Postscript – points of law to continue monitoring
- Silence. The tribunal’s opinion on how the burden of proof could shift when an employer remains silent appears to sit uncomfortably alongside prevailing guidelines on wrongful dismissal. Those guidelines do not set out the tribunal’s proposed “ordinary and reasonable employer” test. Instead, an illustration in the guidelines provides that where an employee cannot point to any suggestion that the employer’s intention was “anything other than termination in accordance with the contract”, a dismissal with notice is not wrongful.
- Proportionality. The tribunal’s introduction of a second-stage inquiry, proportionality, is also not a requirement evident from the prevailing guidelines; illustrations within the guidelines focus on truth-testing: whether a reason, if given, is proved. There is no existing Singapore law on this; the tribunal appears to have borrowed from Malaysian law.
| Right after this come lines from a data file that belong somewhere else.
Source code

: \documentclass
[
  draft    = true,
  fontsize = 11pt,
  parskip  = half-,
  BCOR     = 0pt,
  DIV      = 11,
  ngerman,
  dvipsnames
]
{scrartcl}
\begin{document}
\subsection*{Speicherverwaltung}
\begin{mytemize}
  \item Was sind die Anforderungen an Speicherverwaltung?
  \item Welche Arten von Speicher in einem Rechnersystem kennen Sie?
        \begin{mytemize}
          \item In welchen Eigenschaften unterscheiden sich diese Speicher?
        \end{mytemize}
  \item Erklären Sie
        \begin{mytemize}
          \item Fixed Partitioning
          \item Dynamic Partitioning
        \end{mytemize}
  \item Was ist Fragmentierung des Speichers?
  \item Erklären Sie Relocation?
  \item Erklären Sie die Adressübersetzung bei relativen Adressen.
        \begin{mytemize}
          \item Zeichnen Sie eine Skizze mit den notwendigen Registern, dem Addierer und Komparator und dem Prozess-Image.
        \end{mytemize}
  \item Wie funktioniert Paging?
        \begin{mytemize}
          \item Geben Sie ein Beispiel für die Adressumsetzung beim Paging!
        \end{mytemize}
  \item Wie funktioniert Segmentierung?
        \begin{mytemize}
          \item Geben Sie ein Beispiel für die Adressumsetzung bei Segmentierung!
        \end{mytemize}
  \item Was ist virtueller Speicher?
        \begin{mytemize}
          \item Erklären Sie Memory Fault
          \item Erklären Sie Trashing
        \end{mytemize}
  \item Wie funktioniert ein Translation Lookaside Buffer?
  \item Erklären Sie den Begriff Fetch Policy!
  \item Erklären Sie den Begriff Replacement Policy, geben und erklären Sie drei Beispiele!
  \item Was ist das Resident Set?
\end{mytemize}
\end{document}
- Due inquiry requirement. The tribunal reasoned that a due inquiry is required for misconduct dismissals, regardless of whether notice is given. Otherwise, employers could evade the due inquiry process by giving notice, while still attaching a “grave label” of misconduct and affixing “lasting stigma” on the employee. The point is laudable, but could be better taken up by the legislature. Section 14(1) of the Employment Act 1968 reads: “[a]n employer may after due inquiry dismiss without notice an employee employed by the employer on the grounds of misconduct inconsistent with the fulfilment of the express or implied conditions of the employee’s service…”.
- Employment Act review. The points made by the tribunal may influence an ongoing review of the Employment Act 1968.